With its 28 international pavilions displaying 140 aircrafts, the exhibition also showcases an exceptional solar aircraft Solar Impulse.

The exhibition also host jobs and training area, alternative aviation fuels, and air and space museum. This year’s show attracts a record of 2,100 exhibitors, both professional and general public visitors, with 59 of the world’s top 100 companies in the industry.

Orders for more than 200 aircraft with a total value exceeding $20 billion were announced on the opening day of the Paris Air Show as airlines sought planes with improved fuel efficiency.

Industry experts believe that Airbus and Boeing together will garner twice as many orders and commitments than were unveiled at the Farnborough Air Show in England last year.

Last year Airbus and Boeing built more than 970 aircraft and this year’s total is expected to top 1,000 for the first time.

The opening day also included two mystery deals for the Boeing 747-8 and other for the Bombardier Inc. CSeries.

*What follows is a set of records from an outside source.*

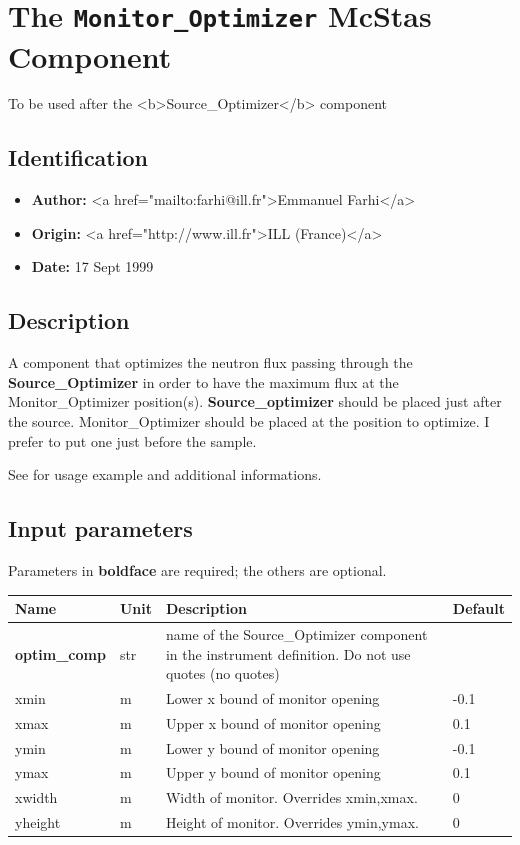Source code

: \section{The \texttt{Monitor\_Optimizer} McStas Component}
To be used after the \textless{}b\textgreater{}Source\_Optimizer\textless{}/b\textgreater{} component

\subsection*{Identification}
\begin{itemize}
  \item \textbf{Author:} \textless{}a href="mailto:farhi@ill.fr"\textgreater{}Emmanuel Farhi\textless{}/a\textgreater{}
  \item \textbf{Origin:} \textless{}a href="http://www.ill.fr"\textgreater{}ILL (France)\textless{}/a\textgreater{}
  \item \textbf{Date:} 17 Sept 1999
\end{itemize}

\subsection*{Description}
A component that optimizes the neutron flux passing through the \textbf{Source\_Optimizer} in order to have the maximum flux at the Monitor\_Optimizer position(s). \textbf{Source\_optimizer} should be placed just after the source. Monitor\_Optimizer should be placed at the position to optimize. I prefer to put one just before the sample.

See  for usage example and additional informations.

\subsection*{Input parameters}
Parameters in \textbf{boldface} are required; the others are optional.

\begin{longtable}{p{}p{}p{}p{}}
\toprule
\textbf{Name} & \textbf{Unit} & \textbf{Description} & \textbf{Default} \\
\midrule
\endhead
\textbf{optim\_comp} & str & name of the Source\_Optimizer component in the instrument definition. Do not use quotes (no quotes) &  \\
xmin & m & Lower x bound of monitor opening & -0.1 \\
xmax & m & Upper x bound of monitor opening & 0.1 \\
ymin & m & Lower y bound of monitor opening & -0.1 \\
ymax & m & Upper y bound of monitor opening & 0.1 \\
xwidth & m & Width of monitor. Overrides xmin,xmax. & 0 \\
yheight & m & Height of monitor. Overrides ymin,ymax. & 0 \\
\bottomrule
\end{longtable}

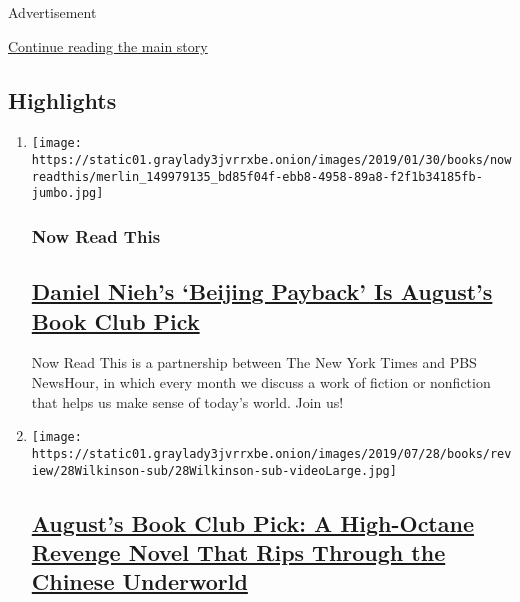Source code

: Advertisement

\protect\hyperlink{after-subheader}{Continue reading the main story}

\hypertarget{highlights}{%
\subsection{Highlights}\label{highlights}}

\begin{enumerate}
\def\labelenumi{\arabic{enumi}.}
\item
  \texttt{[image: https://static01.graylady3jvrrxbe.onion/images/2019/01/30/books/nowreadthis/merlin\_149979135\_bd85f04f-ebb8-4958-89a8-f2f1b34185fb-jumbo.jpg]}

  \hypertarget{now-read-this-1}{%
  \subsubsection{Now Read This}\label{now-read-this-1}}

  \hypertarget{daniel-niehs-beijing-payback-is-augusts-book-club-pick}{%
  \subsection{\texorpdfstring{\href{/2018/01/09/books/now-read-this.html}{Daniel
  Nieh's `Beijing Payback' Is August's Book Club
  Pick}}{Daniel Nieh's `Beijing Payback' Is August's Book Club Pick}}\label{daniel-niehs-beijing-payback-is-augusts-book-club-pick}}

  Now Read This is a partnership between The New York Times and PBS
  NewsHour, in which every month we discuss a work of fiction or
  nonfiction that helps us make sense of today's world. Join us!
\item
  \texttt{[image: https://static01.graylady3jvrrxbe.onion/images/2019/07/28/books/review/28Wilkinson-sub/28Wilkinson-sub-videoLarge.jpg]}

  \hypertarget{augusts-book-club-pick-a-high-octane-revenge-novel-that-rips-through-the-chinese-underworld}{%
  \subsection{\texorpdfstring{\href{/2019/07/22/books/review/beijing-payback-daniel-nieh.html}{August's
  Book Club Pick: A High-Octane Revenge Novel That Rips Through the
  Chinese
  Underworld}}{August's Book Club Pick: A High-Octane Revenge Novel That Rips Through the Chinese Underworld}}\label{augusts-book-club-pick-a-high-octane-revenge-novel-that-rips-through-the-chinese-underworld}}


\end{enumerate}
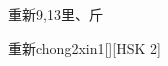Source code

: \begin{entry}{重新}{9,13}{⾥、⽄}
  \begin{phonetics}{重新}{chong2xin1}[][HSK 2]
  \end{phonetics}
\end{entry}

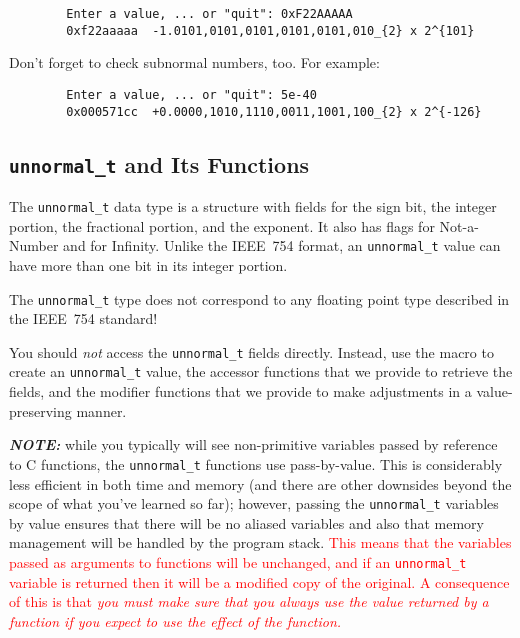 \begin{verbatim}
        Enter a value, ... or "quit": 0xF22AAAAA
        0xf22aaaaa	-1.0101,0101,0101,0101,0101,010_{2} x 2^{101}
\end{verbatim}

Don't forget to check subnormal numbers, too.
For example:

\begin{verbatim}
        Enter a value, ... or "quit": 5e-40
        0x000571cc	+0.0000,1010,1110,0011,1001,100_{2} x 2^{-126}
\end{verbatim}

\subsection{\texttt{unnormal\_t} and Its Functions} \label{subsec:unnormal}

The \lstinline{unnormal_t} data type is a structure with fields for the sign bit, the integer portion, the fractional portion, and the exponent.
It also has flags for Not-a-Number and for Infinity.
Unlike the IEEE~754 format, an \lstinline{unnormal_t} value can have more than one bit in its integer portion.

\hspace{-2cm}\colorbox{red!25}{The \lstinline{unnormal_t} type does not correspond to any floating point type described in the IEEE~754 standard!}

You should \textit{not} access the \lstinline{unnormal_t} fields directly.
Instead, use the  macro to create an \lstinline{unnormal_t} value, the accessor functions that we provide to retrieve the fields, and the modifier functions that we provide to make adjustments in a value-preserving manner.

\textit{\textbf{NOTE:}} while you typically will see non-primitive variables passed by reference to C functions, the \lstinline{unnormal_t} functions use pass-by-value.
This is considerably less efficient in both time and memory (and there are other downsides beyond the scope of what you've learned so far);
however, passing the \lstinline{unnormal_t} variables by value ensures that there will be no aliased variables and also that memory management will be handled by the program stack.
\textcolor{red}{This means that the variables passed as arguments to functions will be unchanged, and if an \lstinline{unnormal_t} variable is returned then it will be a modified copy of the original.
A consequence of this is that \textit{you must make sure that you always use the value returned by a function if you expect to use the effect of the function.}}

It is unusual for buyers not disclosing their identity at the event.

Leasing all the way

Leasing companies dominated on the opening day and the largest order came from the GE Capital Aviation Services leasing unit, Gecas. The aircraft lessor committed to acquire 60 A320neo modelsvalued at $5.47 billion at list prices.

Buyers typically negotiate big discounts on large orders.

International Lease Finance Corp. ordered 100 of the planes earlier this year and is expected to announce its engine choice for the rest of its commitments this week. The company already has opted to equip some of the planes with a new engine from the Pratt & Whitney unit of United Technologies Corp.

Air Lease Corp., run by former ILFC chief Steve Udvar-Hazy, made its first order for wide-body aircraft, as part of a 33-plane Boeing commitment that includes 737s, 777s and the forthcoming 787 Dreamliner.

Scandinavia’s SAS AB, which flies more than 70 of the 737 model, on Monday ordered 30 Airbus A320neos, with options for 11 more.

Airbus

Airbus, a unit of European Aeronautic Defence& Space Co. in the days leading up to the show bagged orders for 72 A320neos from Indian budget carrier Go Airlines (India) Ltd. and for 30 of the A321neo, a stretched version of the A320, from Cebu Air Inc. of the Philippines.

Together, those orders were valued at more than $10 billion.

Airbus jumped in ahead of Boeing with the first aircraft order, selling 60 A320neo jets, a re-engined version of its highly successful narrow body plane, to GE Capital Aviation Services, the commercial aircraft leasing and financing arm of GE for $5.1bn.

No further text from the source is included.